The Citizen Lab at the University of Toronto
It’s not everyday that an edgy, youth-focused, and (amazingly) growing media organization names a professor of political science one of their “humans of the year,” but this is exactly what happened for Ron Deibert. Motherboard, the science and technology section of Vice, has added Deibert into their ongoing series because of his work with Citizen Lab at the University of Toronto’s Munk School of Global Affairs. The team at Citizen Lab are exposing the most sophisticated digital surveillance and hacking techniques that are being used by governments around the world. They’re also the feature of a film called Black Code, which is based on a book by Deibert of the same name. The film will be premiering at the Toronto International Film Festival on April 6th, 2017.
Silicon Valley Moving North?
Amid speculation that President Trump might be issuing an executive order that modifies H-1B work visas, technology companies in the Silicon Valley and beyond are looking at Vancouver as a possible destination for their affected employees.
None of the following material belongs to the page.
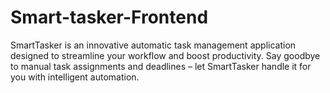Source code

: # Smart-tasker-Frontend
SmartTasker is an innovative automatic task management application designed to streamline your workflow and boost productivity. Say goodbye to manual task assignments and deadlines – let SmartTasker handle it for you with intelligent automation.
Google, Microsoft, and Amazon already have offices in Canada, and Bloomberg reports that they’re already placing staff in these offices while they wait for American visas to be issued. An open letter from the Canadian technology sector, urging Canada to offer immediate entry visas to those impacted by the potential executive order, has been signed by over 3,400 members of the community.
The Right to be Forgotten in Canada
Michael Geist, a leading Canadian technology and legal scholar, has observed that a Federal Court decision might allow courts to order Google to remove items from its search results. The European Union adopted the right to be forgotten in 2014, which allows citizens to request that information about them be removed from Google and Bing search results. Since it was enacted, Google has received over 700,000 requests to have personal information removed. The Canadian case, Geist says, involves a Romanian website that downloaded thousands of Canadian judicial decisions from CanLII (a free database that is not indexed by Google) and posted on them in a way that made them appear in Google’s search results. The Romanian website then asks for a fee for expedited removal of the information. Geist writes that the courts have been arguing over if they have jurisdiction over the foreign site, which uses Canadian content and primarily affects Canadian citizens. The new decision suggests that a request could be sent to Google to remove the offending content from their search results, although Google is not required to act. But if they do, Geist writes, then: [T]he court may have created the equivalent of a Canadian right to be forgotten and opened up an important debate on the jurisdictional reach of privacy law as well as on striking the balance between privacy and freedom of expression.”